JavaScript Program to Count Trailing Zeroes in Factorial of a Number
In this article, we are going to learn how to count trailing zeroes in the factorial of a number in JavaScript. Counting trailing zeroes in the factorial of a number means determining how many consecutive zeros appear at the end of the factorial’s decimal representation. It’s a measure of how many times the factorial value is divisible by 10.
Example:
Input : n = 5
Factorital of 5 i.e. 5! = 5 * 4 * 3 * 2 * 1 = 120
Output : 1
Here we have one trailing 0.
Input : n = 15.
Factorial of 15 i.e. 15! = 15 * 14 * 13 * 12 * 11 ... 3 * 2 * 1 = 1307674368000
Output : 3
Here we have 3 trailing 0.
There are several methods that can be used to Count trailing zeroes in the factorial of a number in JavaScript, which are listed below:
Table of Content
- Approach 1: Using Division method
- Approach 2: Using Recursive division
- Approach 3: Using Logarithms
- Approach 4: Using Prime Factorization
We will explore all the above methods along with their basic implementation with the help of examples.
Approach 1: Using Division method
In this approach we are using repeated division by 5, sum quotients while n >= 5, counting trailing zeroes in factorials.
Syntax:
function trailingZeroes(n) {
let count = 0;
while (n >= 5) {
n = Math.floor(n / 5);
count += n;
}
return count;
};
Example: In this example, we are using a simple division method to find trailing zeroes of 5 and 15, in which 5! = 120 and 15! = 1307674368000.

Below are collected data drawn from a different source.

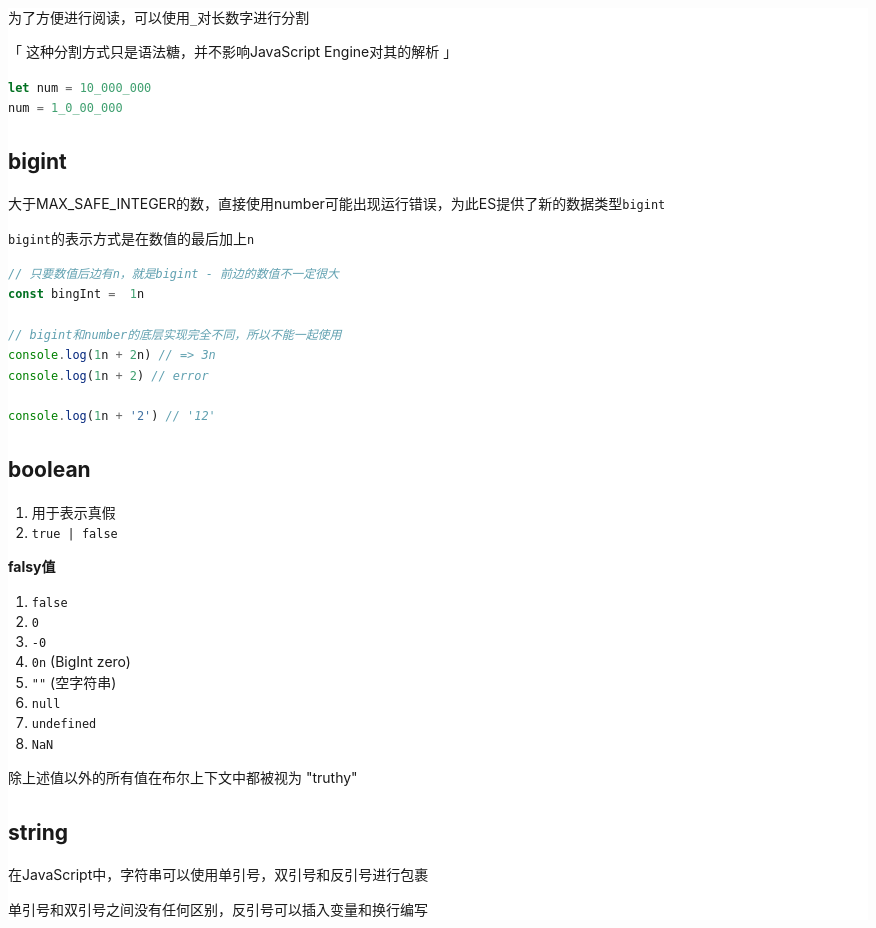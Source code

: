 

为了方便进行阅读，可以使用`_`对长数字进行分割 

「 这种分割方式只是语法糖，并不影响JavaScript Engine对其的解析 」

```js
let num = 10_000_000
num = 1_0_00_000
```



## bigint

大于MAX_SAFE_INTEGER的数，直接使用number可能出现运行错误，为此ES提供了新的数据类型`bigint`

`bigint`的表示方式是在数值的最后加上`n`

```js
// 只要数值后边有n，就是bigint - 前边的数值不一定很大
const bingInt =  1n

// bigint和number的底层实现完全不同，所以不能一起使用
console.log(1n + 2n) // => 3n
console.log(1n + 2) // error

console.log(1n + '2') // '12'
```



## boolean

1. 用于表示真假
2. `true | false`



**falsy值**

1. `false`
2. `0`
3. `-0`
4. `0n` (BigInt zero)
5. `""` (空字符串)
6. `null`
7. `undefined`
8. `NaN`

除上述值以外的所有值在布尔上下文中都被视为 "truthy"



## string

在JavaScript中，字符串可以使用单引号，双引号和反引号进行包裹

单引号和双引号之间没有任何区别，反引号可以插入变量和换行编写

function trailingZeroes(n) {
let count = 0;
while (n >= 5) {
n = Math.floor(n / 5);
count += n;
}
return count;
}
let num1 = 5;
let num2 = 15;
let result = trailingZeroes(num1);
let result2 = trailingZeroes(num2);
console.log(`Trailing zeroes in ${num1}! = ${result}`);
console.log(`Trailing zeroes in ${num2}! = ${result2}`);
Output
Trailing zeroes in 5! = 1 Trailing zeroes in 15! = 3
Approach 2: Using Recursive division
In this approach, we Recursively divide the number by 5, adding quotients. Repeat until the number becomes 0. The sum of quotients gives trailing zeroes in factorial.
Syntax:
function trailingZeroes(n) {
if (n === 0) return 0;
return Math.floor(n / 5) + trailingZeroes(Math.floor(n / 5));
};
Example: In this example, we are using the recursive method to find trailing zeroes of 15.

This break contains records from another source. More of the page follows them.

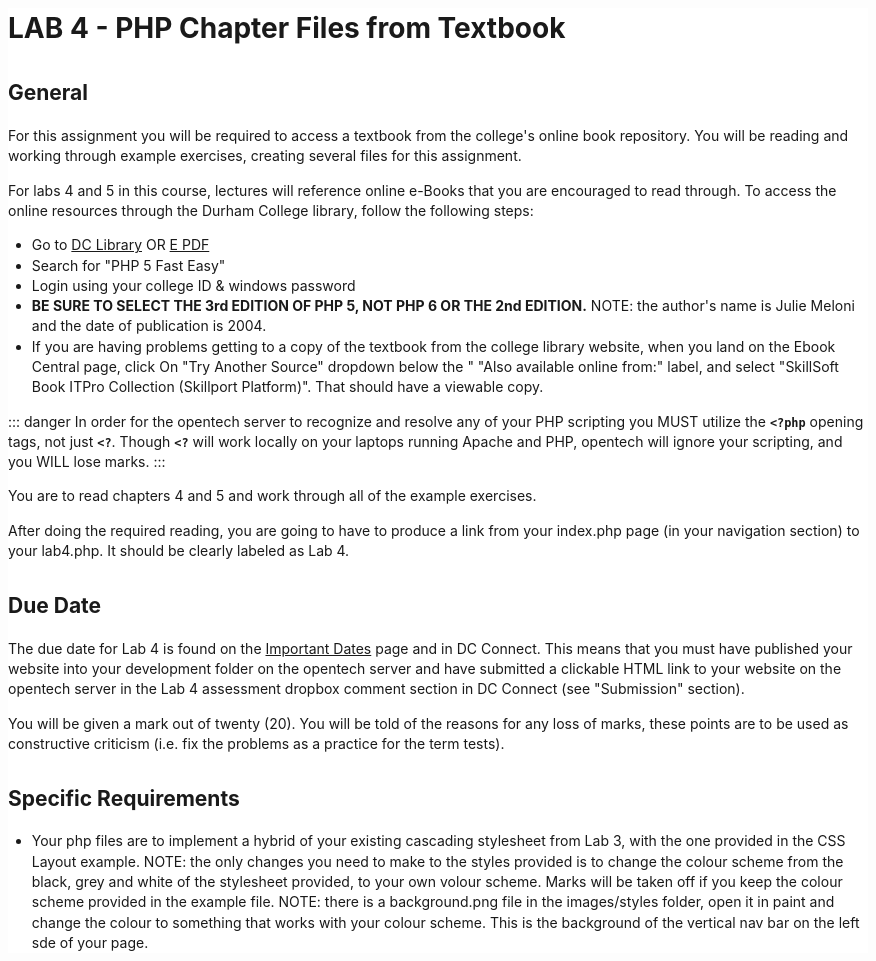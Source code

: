 # LAB 4 - PHP Chapter Files from Textbook

## General

For this assignment you will be required to access a textbook from the college's online book repository. You will be reading and working through example exercises, creating several files for this assignment.

For labs 4 and 5 in this course, lectures will reference online e-Books that you are encouraged to read through. To access the online resources through the Durham College library, follow the following steps:

- Go to [DC Library](https://durhamcollege.ca/student-life/campus-services/library) OR [E PDF](https://epdf.tips/php-5-fast-amp-easy-web-development.html)
- Search for "PHP 5 Fast Easy"
- Login using your college ID & windows password
- **BE SURE TO SELECT THE 3rd EDITION OF PHP 5, NOT PHP 6 OR THE 2nd EDITION.** NOTE: the author's name is Julie Meloni and the date of publication is 2004.
- If you are having problems getting to a copy of the textbook from the college library website, when you land on the Ebook Central page, click On "Try Another Source" dropdown below the " "Also available online from:" label, and select "SkillSoft Book ITPro Collection (Skillport Platform)". That should have a viewable copy.

::: danger
In order for the opentech server to recognize and resolve any of your PHP scripting you MUST utilize the **`<?php`** opening tags, not just **`<?`**. Though **`<?`** will work locally on your laptops running Apache and PHP, opentech will ignore your scripting, and you WILL lose marks.
:::

You are to read chapters 4 and 5 and work through all of the example exercises.

After doing the required reading, you are going to have to produce a link from your index.php page (in your navigation section) to your lab4.php. It should be clearly labeled as Lab 4.

## Due Date

The due date for Lab 4 is found on the [Important Dates](http://opentech.durhamcollege.org/pufferd/webd2201/importantdates) page and in DC Connect. This means that you must have published your website into your development folder on the opentech server and have submitted a clickable HTML link to your website on the opentech server in the Lab 4 assessment dropbox comment section in DC Connect (see "Submission" section).

You will be given a mark out of twenty (20). You will be told of the reasons for any loss of marks, these points are to be used as constructive criticism (i.e. fix the problems as a practice for the term tests).

## Specific Requirements

- Your php files are to implement a hybrid of your existing cascading stylesheet from Lab 3, with the one provided in the CSS Layout example. NOTE: the only changes you need to make to the styles provided is to change the colour scheme from the black, grey and white of the stylesheet provided, to your own volour scheme. Marks will be taken off if you keep the colour scheme provided in the example file. NOTE: there is a background.png file in the images/styles folder, open it in paint and change the colour to something that works with your colour scheme. This is the background of the vertical nav bar on the left sde of your page.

function trailingZeroes(n) {
if (n === 0) return 0;
return Math.floor(n / 5) + trailingZeroes(Math.floor(n / 5));
}
let num = 15;
let result = trailingZeroes(num);
console.log(`Trailing zeroes in ${num}! = ${result}`);
Output
Trailing zeroes in 15! = 3
Approach 3: Using Logarithms
In this approach, we are Counting trailing zeroes by iteratively dividing the number by powers of 5. Accumulate quotients for total trailing zeroes in the factorial.
Syntax:
function trailingZeroes(n) {
let count = 0;
for (let i = 5; n / i >= 1; i *= 5) {
count += Math.floor(n / i);
}
return count;
};
Example: In this example, we are using Logarithms to find trailing zeroes of 25, in which 25! = 15511210043330985984000000. so here are 6 trailing zeroes.
function trailingZeroes(n) {
let count = 0;
for (let i = 5; n / i >= 1; i *= 5) {
count += Math.floor(n / i);
}
return count;
}
const num = 25;
const result = trailingZeroes(num);
console.log(`Trailing zeroes in ${num}! = ${result}`);
Output
Trailing zeroes in 25! = 6
Approach 4: Using Prime Factorization
In this approach, we find the prime factorization of the given number, n. Since trailing zeroes in a factorial result from pairs of 2s and 5s, and 2s occur more frequently than 5s in the prime factorization of integers, we count the occurrences of 5s to determine the number of trailing zeroes.
Syntax:
function trailingZeroes(n) {
let count = 0;
for (let i = 5; n / i >= 1; i *= 5) {
count += Math.floor(n / i);
}
return count;
};
Example: In this example, we will use prime factorization to find trailing zeroes of 30.
function trailingZeroes(n) {
let count = 0;
for (let i = 5; n / i >= 1; i *= 5) {
count += Math.floor(n / i);
}
return count;
}
const num = 30;
const result = trailingZeroes(num);
console.log(`Trailing zeroes in ${num}! = ${result}`);
Output
Trailing zeroes in 30! = 7